- **Exercise directions**
Search the listing below for the line containing "3\. Uit de triomf". From there through the line containing "b. Dat niemands", transcribe every line exactly, both ends included.

- **Records**
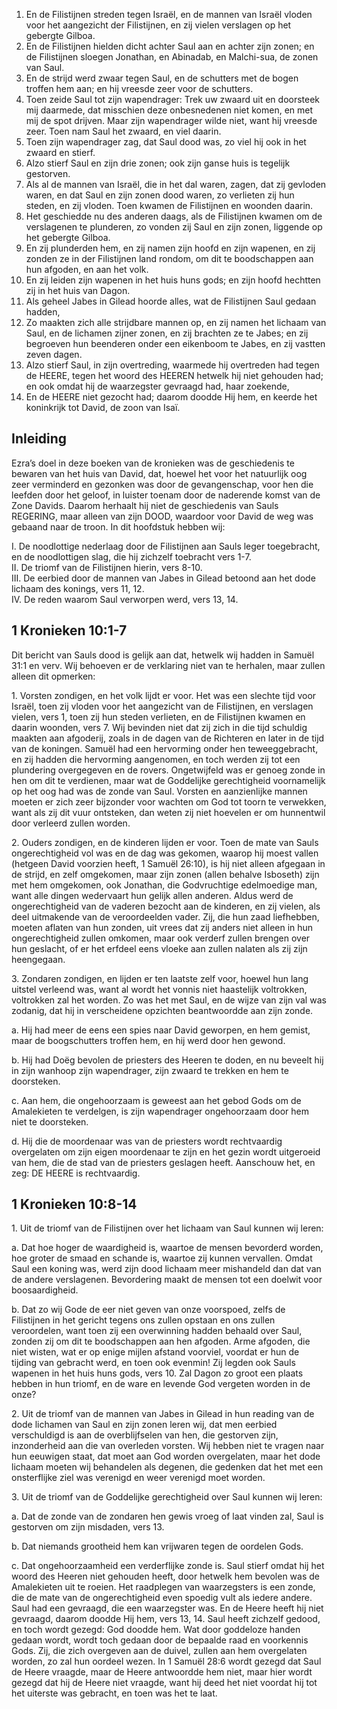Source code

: 1. En de Filistijnen streden tegen Israël, en de mannen van Israël vloden voor het aangezicht der Filistijnen, en zij vielen verslagen op het gebergte Gilboa. 
2. En de Filistijnen hielden dicht achter Saul aan en achter zijn zonen; en de Filistijnen sloegen Jonathan, en Abinadab, en Malchi-sua, de zonen van Saul. 
3. En de strijd werd zwaar tegen Saul, en de schutters met de bogen troffen hem aan; en hij vreesde zeer voor de schutters. 
4. Toen zeide Saul tot zijn wapendrager: Trek uw zwaard uit en doorsteek mij daarmede, dat misschien deze onbesnedenen niet komen, en met mij de spot drijven. Maar zijn wapendrager wilde niet, want hij vreesde zeer. Toen nam Saul het zwaard, en viel daarin. 
5. Toen zijn wapendrager zag, dat Saul dood was, zo viel hij ook in het zwaard en stierf. 
6. Alzo stierf Saul en zijn drie zonen; ook zijn ganse huis is tegelijk gestorven. 
7. Als al de mannen van Israël, die in het dal waren, zagen, dat zij gevloden waren, en dat Saul en zijn zonen dood waren, zo verlieten zij hun steden, en zij vloden. Toen kwamen de Filistijnen en woonden daarin. 
8. Het geschiedde nu des anderen daags, als de Filistijnen kwamen om de verslagenen te plunderen, zo vonden zij Saul en zijn zonen, liggende op het gebergte Gilboa. 
9. En zij plunderden hem, en zij namen zijn hoofd en zijn wapenen, en zij zonden ze in der Filistijnen land rondom, om dit te boodschappen aan hun afgoden, en aan het volk. 
10. En zij leiden zijn wapenen in het huis huns gods; en zijn hoofd hechtten zij in het huis van Dagon. 
11. Als geheel Jabes in Gilead hoorde alles, wat de Filistijnen Saul gedaan hadden, 
12. Zo maakten zich alle strijdbare mannen op, en zij namen het lichaam van Saul, en de lichamen zijner zonen, en zij brachten ze te Jabes; en zij begroeven hun beenderen onder een eikenboom te Jabes, en zij vastten zeven dagen. 
13. Alzo stierf Saul, in zijn overtreding, waarmede hij overtreden had tegen de HEERE, tegen het woord des HEEREN hetwelk hij niet gehouden had; en ook omdat hij de waarzegster gevraagd had, haar zoekende, 
14. En de HEERE niet gezocht had; daarom doodde Hij hem, en keerde het koninkrijk tot David, de zoon van Isaï. 

## Inleiding

Ezra’s doel in deze boeken van de kronieken was de geschiedenis te bewaren van het huis van David, dat, hoewel het voor het natuurlijk oog zeer verminderd en gezonken was door de gevangenschap, voor hen die leefden door het geloof, in luister toenam door de naderende komst van de Zone Davids. Daarom herhaalt hij niet de geschiedenis van Sauls REGERING, maar alleen van zijn DOOD, waardoor voor David de weg was gebaand naar de troon. In dit hoofdstuk hebben wij: 

I. De noodlottige nederlaag door de Filistijnen aan Sauls leger toegebracht, en de noodlottigen slag, die hij zichzelf toebracht vers 1-7.  
II. De triomf van de Filistijnen hierin, vers 8-10.  
III. De eerbied door de mannen van Jabes in Gilead betoond aan het dode lichaam des konings, vers 11, 12.  
IV. De reden waarom Saul verworpen werd, vers 13, 14.  

## 1 Kronieken 10:1-7 

Dit bericht van Sauls dood is gelijk aan dat, hetwelk wij hadden in Samuël 31:1 en verv. Wij behoeven er de verklaring niet van te herhalen, maar zullen alleen dit opmerken: 

1\. Vorsten zondigen, en het volk lijdt er voor. Het was een slechte tijd voor Israël, toen zij vloden voor het aangezicht van de Filistijnen, en verslagen vielen, vers 1, toen zij hun steden verlieten, en de Filistijnen kwamen en daarin woonden, vers 7. Wij bevinden niet dat zij zich in die tijd schuldig maakten aan afgoderij, zoals in de dagen van de Richteren en later in de tijd van de koningen. Samuël had een hervorming onder hen teweeggebracht, en zij hadden die hervorming aangenomen, en toch werden zij tot een plundering overgegeven en de rovers. Ongetwijfeld was er genoeg zonde in hen om dit te verdienen, maar wat de Goddelijke gerechtigheid voornamelijk op het oog had was de zonde van Saul. Vorsten en aanzienlijke mannen moeten er zich zeer bijzonder voor wachten om God tot toorn te verwekken, want als zij dit vuur ontsteken, dan weten zij niet hoevelen er om hunnentwil door verleerd zullen worden.

2\. Ouders zondigen, en de kinderen lijden er voor. Toen de mate van Sauls ongerechtigheid vol was en de dag was gekomen, waarop hij moest vallen (hetgeen David voorzien heeft, 1 Samuël 26:10), is hij niet alleen afgegaan in de strijd, en zelf omgekomen, maar zijn zonen (allen behalve Isboseth) zijn met hem omgekomen, ook Jonathan, die Godvruchtige edelmoedige man, want alle dingen wedervaart hun gelijk allen anderen. 
Aldus werd de ongerechtigheid van de vaderen bezocht aan de kinderen, en zij vielen, als deel uitmakende van de veroordeelden vader. Zij, die hun zaad liefhebben, moeten aflaten van hun zonden, uit vrees dat zij anders niet alleen in hun ongerechtigheid zullen omkomen, maar ook verderf zullen brengen over hun geslacht, of er het erfdeel eens vloeke aan zullen nalaten als zij zijn heengegaan.

3\. Zondaren zondigen, en lijden er ten laatste zelf voor, hoewel hun lang uitstel verleend was, want al wordt het vonnis niet haastelijk voltrokken, voltrokken zal het worden. Zo was het met Saul, en de wijze van zijn val was zodanig, dat hij in verscheidene opzichten beantwoordde aan zijn zonde.

a. Hij had meer de eens een spies naar David geworpen, en hem gemist, maar de boogschutters troffen hem, en hij werd door hen gewond.

b. Hij had Doëg bevolen de priesters des Heeren te doden, en nu beveelt hij in zijn wanhoop zijn wapendrager, zijn zwaard te trekken en hem te doorsteken.

c. Aan hem, die ongehoorzaam is geweest aan het gebod Gods om de Amalekieten te verdelgen, is zijn wapendrager ongehoorzaam door hem niet te doorsteken.

d. Hij die de moordenaar was van de priesters wordt rechtvaardig overgelaten om zijn eigen moordenaar te zijn en het gezin wordt uitgeroeid van hem, die de stad van de priesters geslagen heeft. Aanschouw het, en zeg: DE HEERE is rechtvaardig. 

## 1 Kronieken 10:8-14

1\. Uit de triomf van de Filistijnen over het lichaam van Saul kunnen wij leren: 

a. Dat hoe hoger de waardigheid is, waartoe de mensen bevorderd worden, hoe groter de smaad en schande is, waartoe zij kunnen vervallen. Omdat Saul een koning was, werd zijn dood lichaam meer mishandeld dan dat van de andere verslagenen. Bevordering maakt de mensen tot een doelwit voor boosaardigheid.

b. Dat zo wij Gode de eer niet geven van onze voorspoed, zelfs de Filistijnen in het gericht tegens ons zullen opstaan en ons zullen veroordelen, want toen zij een overwinning hadden behaald over Saul, zonden zij om dit te boodschappen aan hen afgoden. Arme afgoden, die niet wisten, wat er op enige mijlen afstand voorviel, voordat er hun de tijding van gebracht werd, en toen ook evenmin! Zij legden ook Sauls wapenen in het huis huns gods, vers 10. Zal Dagon zo groot een plaats hebben in hun triomf, en de ware en levende God vergeten worden in de onze? 

2\. Uit de triomf van de mannen van Jabes in Gilead in hun reading van de dode lichamen van Saul en zijn zonen leren wij, dat men eerbied verschuldigd is aan de overblijfselen van hen, die gestorven zijn, inzonderheid aan die van overleden vorsten. Wij hebben niet te vragen naar hun eeuwigen staat, dat moet aan God worden overgelaten, maar het dode lichaam moeten wij behandelen als degenen, die gedenken dat het met een onsterflijke ziel was verenigd en weer verenigd moet worden.

3\. Uit de triomf van de Goddelijke gerechtigheid over Saul kunnen wij leren: 

a. Dat de zonde van de zondaren hen gewis vroeg of laat vinden zal, Saul is gestorven om zijn misdaden, vers 13.

b. Dat niemands grootheid hem kan vrijwaren tegen de oordelen Gods.

c. Dat ongehoorzaamheid een verderflijke zonde is. Saul stierf omdat hij het woord des Heeren niet gehouden heeft, door hetwelk hem bevolen was de Amalekieten uit te roeien. Het raadplegen van waarzegsters is een zonde, die de mate van de ongerechtigheid even spoedig vult als iedere andere. Saul had een gevraagd, die een waarzegster was. En de Heere heeft hij niet gevraagd, daarom doodde Hij hem, vers 13, 14. Saul heeft zichzelf gedood, en toch wordt gezegd: God doodde hem. Wat door goddeloze handen gedaan wordt, wordt toch gedaan door de bepaalde raad en voorkennis Gods. Zij, die zich overgeven aan de duivel, zullen aan hem overgelaten worden, zo zal hun oordeel wezen. In 1 Samuël 28:6 wordt gezegd dat Saul de Heere vraagde, maar de Heere antwoordde hem niet, maar hier wordt gezegd dat hij de Heere niet vraagde, want hij deed het niet voordat hij tot het uiterste was gebracht, en toen was het te laat.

- **Expected answer**
3\. Uit de triomf van de Goddelijke gerechtigheid over Saul kunnen wij leren: 

a. Dat de zonde van de zondaren hen gewis vroeg of laat vinden zal, Saul is gestorven om zijn misdaden, vers 13.

b. Dat niemands grootheid hem kan vrijwaren tegen de oordelen Gods.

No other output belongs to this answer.